Photovoltaic capacity is growing rapidly in the US (and elsewhere). According to the Solar Energy Industries Association (SEIA), the solar energy market has grown 24% annually over the last decade alone. The US already has 149 gigawatts of installed solar capacity, which could theoretically power 26 million homes. The future also looks bright, with SEIA and Wood Mackenzie predicting the solar market to triple in five years to 378 gigawatts by 2028. In 2022, 1.2 trillion watts of electricity produced worldwide will be solar.
[Related: Floating solar panels could be the next big thing in clean energy.]
Developing and investing in solar energy is vital to building a cleaner and more sustainable future, as this technology enables the planet to produce large amounts of energy without emitting harmful greenhouse gases. Technology has come a long way in recent years (and has come on leaps and bounds since its inception in the 1800s), but the average efficiency of solar panels is still around 15-20%. This means that about 80-85% of the raw energy emitted by our favorite star is lost. Not to mention that silicon solar cells, the most widely used photovoltaic technology, have a theoretical efficiency limit of 29%.
Scientists have been trying to solve this problem for years. The NREL team has developed a panel with 47% efficiency, but unfortunately the model is a bit expensive for general use. However, two different groups of researchers, detailed in two separate papers published July 6 in the journal Science , have found the necessary growth for silicon solar cells: the perovskite.
According to the University of Washington, perovskite is a mineral that has the same crystal structure as calcium and titanium oxide, but can be made up of several different elements for different purposes. They also produce ultra-stable semiconductors for solar modules with lab-measured efficiencies of 25.2%.
The two teams combined perovskite with silicon to create a tandem solar cell.
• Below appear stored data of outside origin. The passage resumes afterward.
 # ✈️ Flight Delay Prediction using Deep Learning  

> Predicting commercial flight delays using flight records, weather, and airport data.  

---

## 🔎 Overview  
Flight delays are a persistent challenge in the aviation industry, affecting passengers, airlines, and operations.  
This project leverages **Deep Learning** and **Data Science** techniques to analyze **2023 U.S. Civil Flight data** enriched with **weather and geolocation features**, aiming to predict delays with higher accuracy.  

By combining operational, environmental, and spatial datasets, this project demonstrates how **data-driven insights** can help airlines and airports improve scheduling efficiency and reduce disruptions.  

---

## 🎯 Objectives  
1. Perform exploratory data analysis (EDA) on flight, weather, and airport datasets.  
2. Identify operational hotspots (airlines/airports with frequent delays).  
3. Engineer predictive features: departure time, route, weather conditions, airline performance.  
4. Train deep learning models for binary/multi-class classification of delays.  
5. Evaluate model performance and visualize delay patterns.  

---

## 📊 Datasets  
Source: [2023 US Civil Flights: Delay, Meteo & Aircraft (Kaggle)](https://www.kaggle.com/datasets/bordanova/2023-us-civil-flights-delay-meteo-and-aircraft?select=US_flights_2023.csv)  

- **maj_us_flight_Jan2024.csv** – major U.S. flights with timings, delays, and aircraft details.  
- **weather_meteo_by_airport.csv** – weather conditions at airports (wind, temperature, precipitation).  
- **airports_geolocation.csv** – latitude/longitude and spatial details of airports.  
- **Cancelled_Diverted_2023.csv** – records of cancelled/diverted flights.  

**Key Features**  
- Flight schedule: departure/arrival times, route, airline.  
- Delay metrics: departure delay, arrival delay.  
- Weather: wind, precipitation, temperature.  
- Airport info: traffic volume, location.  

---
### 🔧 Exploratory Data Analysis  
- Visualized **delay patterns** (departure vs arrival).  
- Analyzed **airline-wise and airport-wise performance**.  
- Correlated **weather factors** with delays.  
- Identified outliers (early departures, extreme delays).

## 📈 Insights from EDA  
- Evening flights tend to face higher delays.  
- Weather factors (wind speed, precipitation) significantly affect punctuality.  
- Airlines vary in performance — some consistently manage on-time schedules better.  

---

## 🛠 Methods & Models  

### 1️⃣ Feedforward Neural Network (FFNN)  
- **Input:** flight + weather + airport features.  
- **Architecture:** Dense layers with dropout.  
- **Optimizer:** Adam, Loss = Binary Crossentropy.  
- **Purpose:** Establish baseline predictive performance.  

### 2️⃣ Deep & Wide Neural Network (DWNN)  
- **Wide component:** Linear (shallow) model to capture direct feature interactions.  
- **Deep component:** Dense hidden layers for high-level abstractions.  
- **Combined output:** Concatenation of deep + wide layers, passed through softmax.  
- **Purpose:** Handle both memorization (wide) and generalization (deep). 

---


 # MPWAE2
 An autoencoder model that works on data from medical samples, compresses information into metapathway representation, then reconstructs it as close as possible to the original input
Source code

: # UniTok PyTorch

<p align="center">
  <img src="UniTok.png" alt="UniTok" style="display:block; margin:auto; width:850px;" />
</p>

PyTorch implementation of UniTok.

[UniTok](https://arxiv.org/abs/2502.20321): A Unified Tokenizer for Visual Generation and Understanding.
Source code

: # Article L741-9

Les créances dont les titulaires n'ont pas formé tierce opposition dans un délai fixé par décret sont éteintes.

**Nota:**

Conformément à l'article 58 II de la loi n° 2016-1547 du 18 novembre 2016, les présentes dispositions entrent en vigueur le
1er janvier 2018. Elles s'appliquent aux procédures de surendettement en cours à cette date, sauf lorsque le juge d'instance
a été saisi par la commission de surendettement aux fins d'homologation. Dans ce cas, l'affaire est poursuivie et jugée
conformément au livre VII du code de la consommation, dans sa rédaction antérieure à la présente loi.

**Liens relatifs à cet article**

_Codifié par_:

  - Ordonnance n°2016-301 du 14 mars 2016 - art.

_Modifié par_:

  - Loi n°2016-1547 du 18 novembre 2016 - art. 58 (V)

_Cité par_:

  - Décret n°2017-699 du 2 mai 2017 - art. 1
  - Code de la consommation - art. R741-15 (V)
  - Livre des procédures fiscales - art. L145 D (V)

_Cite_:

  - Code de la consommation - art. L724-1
These technologies are not necessarily new; the first was developed in 2009, and a group in Hong Kong improved the efficiency to 25% in 2016. But now scientists are reaching an even higher level.
In one study, Xin Yu Chin of the Ecole Polytechnique Fédérale de Lausanne in Switzerland and his team used a perovskite top cell and a silicon bottom cell and added phosphonic acid additives during cell processing. Their cell achieved 31% efficiency.
Another team, led by Silvia Mariotti of the Helmholtz Center for Materials and Energy in Berlin, used an ionic liquid called piperazinium iodide to grow a tandem solar cell and achieved an efficiency of up to 32.5%.
"Breaking this threshold ensures that high-efficiency, low-cost PVs will be brought to market," said materials scientists Stefan de Wolff and Erkan Aydin, who were not involved in the study. study in a future journal article. science .
[Related: Scientists believe we could have 90% clean energy by 2035.]
Competition is heating up outside Europe as well. Professor de Wolff at Saudi Arabia's King Abdullah University of Science and Technology says his team achieved 33.7% efficiency in a tandem cell test earlier this year. The Chinese company LONGi, which produces the most solar cells in the world, announced last month that it has developed a tandem solar cell with an efficiency of 33.5.
As exciting as all of this is, this is just the beginning. We need more clean energy to reduce greenhouse gas emissions for the planet to survive.
"Breaking the 30 percent threshold ensures that highly efficient and cost-effective PV systems can be brought to market," De Wolff told the Guardian. "To avoid global warming catastrophe scenarios, total capacity must increase to around 75 TW by 2050."